I read with interest ‘Hawking at Oxford’ in the Trinity Term 2015 issue.
I went up to Univ a year after Stephen and we were contemporary residents in college for a year– my first and his second.
My feeling is that he is unnecessarily hard on himself regarding his career as a cox: for his sins he was chosen to grace the Univ third eight in Eights Week 1962 and the crew of Univ III he was given was the Rugger Eight.
Even as a ‘one term only’ oarsman, I am aware that a cox can prosper only if the crew can demonstrate some level of competence. It is my recollection that none of our octet of enthusiastic and (variably) powerful Rugby players had previously rowed and all had to be coached in the basic rudiments of handling a blade. I am proud to say that one of my rowing-coaches was Stephen.

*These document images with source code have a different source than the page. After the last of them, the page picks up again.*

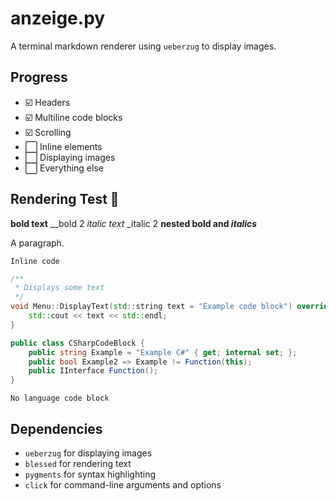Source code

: # anzeige.py

A terminal markdown renderer using `ueberzug` to display images.

## Progress

- ☑️  Headers
- ☑️  Multiline code blocks
- ☑️  Scrolling
- ⬜️ Inline elements
- ⬜️ Displaying images
- ⬜️ Everything else

## Rendering Test 🧋
**bold text**
__bold 2
*italic text*
_italic 2
**nested bold and *italics***

A paragraph.

`Inline code`

```cpp
/**
 * Displays some text
 */
void Menu::DisplayText(std::string text = "Example code block") override {
    std::cout << text << std::endl;
}
```

```c#
public class CSharpCodeBlock {
    public string Example = "Example C#" { get; internal set; };
    public bool Example2 => Example != Function(this);
    public IInterface Function();
}
```

```
No language code block
```

## Dependencies
- `ueberzug` for displaying images
- `blessed` for rendering text
- `pygments` for syntax highlighting
- `click` for command-line arguments and options
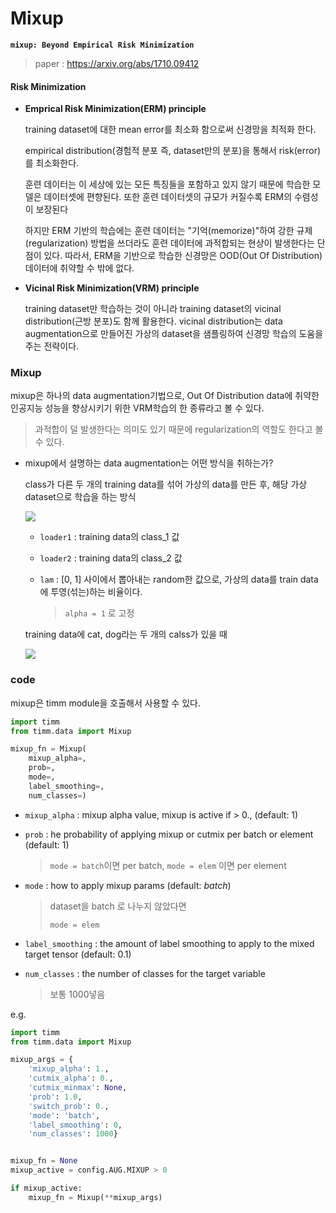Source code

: # Mixup

**`mixup: Beyond Empirical Risk Minimization`**

> paper : https://arxiv.org/abs/1710.09412



#### Risk Minimization

- **Emprical Risk Minimization(ERM) principle** 

  training dataset에 대한 mean error를 최소화 함으로써 신경망을 최적화 한다.

  empirical distribution(경험적 분포 즉, dataset만의 분포)을 통해서 risk(error)를 최소화한다.

  훈련 데이터는 이 세상에 있는 모든 특징들을 포함하고 있지 않기 때문에 학습한 모델은 데이터셋에 편향된다. 또한 훈련 데이터셋의 규모가 커질수록 ERM의 수렴성이 보장된다

  하지만 ERM 기반의 학습에는 훈련 데이터는 "기억(memorize)"하여 강한 규제(regularization) 방법을 쓰더라도 훈련 데이터에 과적합되는 현상이 발생한다는 단점이 있다. 따라서, ERM을 기반으로 학습한 신경망은 OOD(Out Of Distribution) 데이터에 취약할 수 밖에 없다.



- **Vicinal Risk Minimization(VRM) principle**

  training dataset만 학습하는 것이 아니라 training dataset의 vicinal distribution(근방 분포)도 함께 활용한다. vicinal distribution는 data augmentation으로 만들어진 가상의 dataset을 샘플링하여 신경망 학습의 도움을 주는 전략이다.



### Mixup

mixup은 하나의 data augmentation기법으로, Out Of Distribution data에 취약한 인공지능 성능을 향상시키기 위한 VRM학습의 한 종류라고 볼 수 있다.

> 과적합이 덜 발생한다는 의미도 있기 때문에 regularization의 역할도 한다고 볼 수 있다.



- mixup에서 설명하는 data augmentation는 어떤 방식을 취하는가?

  class가 다른 두 개의 training data를 섞어 가상의 data를 만든 후, 해당 가상 dataset으로 학습을 하는 방식

  

  ![](https://blog.airlab.re.kr/assets/images/posts/2019-11-23-mixup/img_08.png)

  - `loader1` : training data의 class_1 값

  - `loader2` : training data의 class_2 값

  - `lam` : [0, 1] 사이에서 뽑아내는 random한 값으로, 가상의 data를 train data에 투영(섞는)하는 비율이다.

    > `alpha = 1` 로 고정

  

  training data에 cat, dog라는 두 개의 calss가 있을 때

  ![](https://blog.airlab.re.kr/assets/images/posts/2019-11-23-mixup/img_01.png)

  



### code

mixup은 timm module을 호출해서 사용할 수 있다.

```python
import timm
from timm.data import Mixup

mixup_fn = Mixup( 
    mixup_alpha=, 
    prob=, 
    mode=,
    label_smoothing=, 
    num_classes=)
```

- `mixup_alpha` : mixup alpha value, mixup is active if > 0., (default: 1)

- `prob` : he probability of applying mixup or cutmix per batch or element (default: 1)

  > `mode = batch`이면 per batch, `mode = elem` 이면 per element

- `mode` : how to apply mixup params (default: *batch*)

  > dataset을 batch 로 나누지 않았다면
  >
  > `mode = elem`

- `label_smoothing` : the amount of label smoothing to apply to the mixed target tensor (default: 0.1)

- `num_classes` : the number of classes for the target variable

  > 보통 1000넣음



e.g.

```python
import timm
from timm.data import Mixup

mixup_args = {
    'mixup_alpha': 1.,
    'cutmix_alpha': 0.,
    'cutmix_minmax': None,
    'prob': 1.0,
    'switch_prob': 0.,
    'mode': 'batch',
    'label_smoothing': 0,
    'num_classes': 1000}


mixup_fn = None
mixup_active = config.AUG.MIXUP > 0

if mixup_active:
    mixup_fn = Mixup(**mixup_args)
```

Come Eights Week, we were passingly co-ordinated but far from expert and no level of exhortation from our benighted cox was going to prevent us from being bumped three days out of four – despite the impression that on each day we were slowly catching the eight in front – How would we know? We were facing our pursuers!
On the fourth day we had to row the whole course because the following boat was itself bumped and the one ahead bumped the crew next in front. Stephen did a manful job in keeping our robust clinker eight more or less in the middle of the river, As the club’s Hon Secretary in Season 1961-62, I apologise unreservedly to Stephen on the behalf of the Univ Rugby Club for blighting his burgeoning coxing career.
The photograph on pages 32 & 33 is indeed of the Boat Club and sundry passers-by but with at least six Rugby Club members several of whom had been in that boat and lived to tell the tale. I am the only one wearing a Rugby jersey and appear to have Stephen’s left elbow planted in my ear. Alternatively buy Stephen’s My Brief History and look carefully at the occupant of the number 3 seat in the picture of Univ III 1962.